-- EXERCISE REQUIREMENTS --
Upon reaching the line containing "Datenstrukturen und effiziente Algorithmen II", output that line and all remaining lines exactly, through the end of the entries, and output nothing before it.
** Opening DATA FOR PROCESSING block **
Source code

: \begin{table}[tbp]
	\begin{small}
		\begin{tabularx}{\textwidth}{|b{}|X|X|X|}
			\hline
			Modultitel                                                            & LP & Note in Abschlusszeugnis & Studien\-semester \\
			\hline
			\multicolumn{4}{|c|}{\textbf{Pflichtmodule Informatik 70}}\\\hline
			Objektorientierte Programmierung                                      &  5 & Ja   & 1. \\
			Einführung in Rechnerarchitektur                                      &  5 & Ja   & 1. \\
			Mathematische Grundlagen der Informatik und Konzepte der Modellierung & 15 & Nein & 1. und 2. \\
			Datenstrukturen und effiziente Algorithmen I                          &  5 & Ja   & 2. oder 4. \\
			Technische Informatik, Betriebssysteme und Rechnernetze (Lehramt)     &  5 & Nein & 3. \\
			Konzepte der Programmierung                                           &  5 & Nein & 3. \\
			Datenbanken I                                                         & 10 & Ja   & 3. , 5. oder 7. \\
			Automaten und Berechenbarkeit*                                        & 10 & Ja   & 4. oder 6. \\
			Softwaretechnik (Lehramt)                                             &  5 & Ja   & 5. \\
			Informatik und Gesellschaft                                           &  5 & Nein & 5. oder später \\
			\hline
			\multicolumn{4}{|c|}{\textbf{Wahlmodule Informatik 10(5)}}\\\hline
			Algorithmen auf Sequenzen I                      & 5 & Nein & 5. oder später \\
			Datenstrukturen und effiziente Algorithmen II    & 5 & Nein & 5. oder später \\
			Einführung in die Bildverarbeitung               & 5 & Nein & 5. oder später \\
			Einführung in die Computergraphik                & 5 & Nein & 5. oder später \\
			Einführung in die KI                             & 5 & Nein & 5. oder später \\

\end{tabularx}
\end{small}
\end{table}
** Closing DATA FOR PROCESSING block **
-- ANSWER BELOW --
			Datenstrukturen und effiziente Algorithmen II    & 5 & Nein & 5. oder später \\
			Einführung in die Bildverarbeitung               & 5 & Nein & 5. oder später \\
			Einführung in die Computergraphik                & 5 & Nein & 5. oder später \\
			Einführung in die KI                             & 5 & Nein & 5. oder später \\

\end{tabularx}
\end{small}
\end{table}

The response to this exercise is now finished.